Guardians of Ga’Hoole is a classic in the making — Kathryn Lasky brings a thrilling new owl world to life. A key theme in the series is friendship: Soren and Gylfie’s bond is at the heart of the story. The struggle between good and evil is evergreen and infinitely interesting. This is great series for both boys and girls alike.
In Book 3 The Rescue, now that Soren has been reunited with his sister, Eglantine, he must face his next challenge: making sense of the mysterious disappearance of his mentor, Ezylryb. When Soren discovers that Ezylryb is in danger, he and his friends Gylfie, Twilight, and Digger devise a plan to save their teacher. In this process, Soren fights a ferocious foe who wears a terrifying metal beak, sharpened for battle. It’s not until the confrontation is over that Soren discovers the true identity of his opponent.
In this third installment of the Guardians of Ga’Hoole series, Soren is no longer that inexperienced young owl who didn’t know his place in the world. Almost ready to become a Guardian of Ga’Hoole, his training nearly complete, Soren is confident of his skills and knowledge, yet he is far from happy. The loss of his grumpy and unpredictable teacher, Ezylryb, has left him very depressed and unable to enjoy his life and reunion with his sister. Then, something truly bizarre and unsettling occurs. While on a training mission, Soren is visited by the scrooms, or ghosts, of his parents. They warn him of something terrible: “Metal! Beware Metal Beak!”
Soren and his friends had once witnessed the death of an owl who told them that there was something even more awful than the so-called owl orphanage that they had run away from. At the time they had found this hard to believe. Now they are beginning to realize that there is something truly evil out there, something dreadful threatening all the owls. They can also see that the pieces of the puzzle were falling into place —- there was the strange abduction of Soren’s sister and the other little owls, the loss of Ezylryb, the death of the loner owl, and the warning from Soren’s parents. Everything seemed to point to this unknown owl called Metal Beak. Who was he and what did he want?
Soren and friends Digger, Gylfie and Twilight set out to find the answers to these questions. They also take some new friends and companions from the Ga’Hoole tree with them. With the skills they have all learned, they hope to be able to handle whatever challenges face them on this new and frightening quest.
Once again Kathryn Lasky takes us into her fascinating world of owls. Not only do they have their own history, mythology, language and sense of humor, the owls also have their own unique way of seeing the world. For them the black of night has shades of black, tones and depths that give them the power to see the world in a distinctive way.
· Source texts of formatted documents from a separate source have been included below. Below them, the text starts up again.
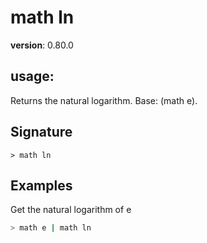# math ln

**version**: 0.80.0

## **usage**:

Returns the natural logarithm. Base: (math e).

## Signature

`> math ln `

## Examples

Get the natural logarithm of e

```bash
> math e | math ln
```
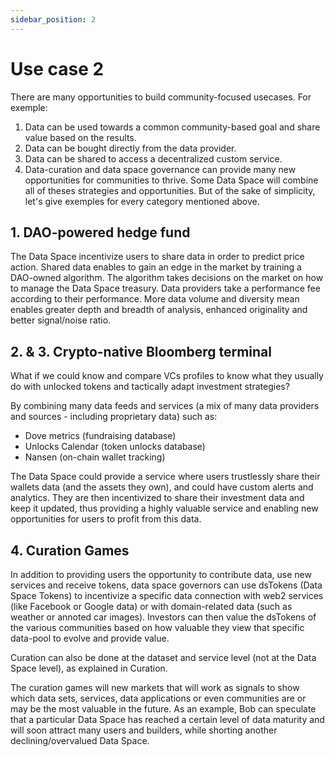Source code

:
 ```yaml
---
sidebar_position: 2
---
```


# Use case 2

There are many opportunities to build community-focused usecases.
For exemple:

1. Data can be used towards a common community-based goal and share value based on the results.
2. Data can be bought directly from the data provider.
3. Data can be shared to access a decentralized custom service.
4. Data-curation and data space governance can provide many new opportunities for communities to thrive.
Some Data Space will combine all of theses strategies and opportunities. But of the sake of simplicity, let's give exemples for every category mentioned above.

## 1. DAO-powered hedge fund

The Data Space incentivize users to share data in order to predict price action. Shared data enables to gain an edge in the market by training a DAO-owned algorithm. The algorithm takes decisions on the market on how to manage the Data Space treasury. Data providers take a performance fee according to their performance.
More data volume and diversity mean enables greater depth and breadth of analysis, enhanced originality and better signal/noise ratio.

## 2. & 3. Crypto-native Bloomberg terminal

What if we could know and compare VCs profiles to know what they usually do with unlocked tokens and tactically adapt investment strategies?

By combining many data feeds and services (a mix of many data providers and sources - including proprietary data) such as:

- Dove metrics (fundraising database)
- Unlocks Calendar (token unlocks database)
- Nansen (on-chain wallet tracking)

The Data Space could provide a service where users trustlessly share their wallets data (and the assets they own), and could have custom alerts and analytics. They are then incentivized to share their investment data and keep it updated, thus providing a highly valuable service and enabling new opportunities for users to profit from this data.

## 4. Curation Games

In addition to providing users the opportunity to contribute data, use new services and receive tokens, data space governors can use dsTokens (Data Space Tokens) to incentivize a specific data connection with web2 services (like Facebook or Google data) or with domain-related data (such as weather or annoted car images). Investors can then value the dsTokens of the various communities based on how valuable they view that specific data-pool to evolve and provide value.

Curation can also be done at the dataset and service level (not at the Data Space level), as explained in Curation.

The curation games will new markets that will work as signals to show which data sets, services, data applications or even communities are or may be the most valuable in the future.
As an example, Bob can speculate that a particular Data Space has reached a certain level of data maturity and will soon attract many users and builders, while shorting another declining/overvalued Data Space.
Their gizzards do more than crush their food; they also warn and guide them, giving them a sense of the future and the past.
Lasky has given her owls a depth of personality that is fascinating and captivating. She also leaves us with enough questions unanswered that we are left hanging, wanting more.
Since I had the Audiobooks, so I would also like to add that Pamela Garelick delivers the depth of personality Lasky has invested in her flock of owls and energetically leads us through the plot twists. Garelick’s distinguished yet likable voice is simply wonderful—her lively characterizations of little owls and maternally inclined snakes all delight. She’s also expert at recapping the owl’s complex history so that it’s clear to new listeners, yet fresh for the already familiar.
This is mostly because some of those tantalizing mysteries are finally getting resolved. What are “flecks”? A healthy reliance on science particularly magnetism for the most part. What happened to the traumatized owlets from the end of The Journey? And what became of the other members of Soren’s family? All of these questions and more are answered in this book. It also retains the great writing style of the series, which is simple enough for a young child but contains enough descriptive elements to captivate a teen. The best thing is, even when some of your burning questions are answered at the end, you’ll still want to read the fourth book, proving that this series does not rely solely on plot hooks.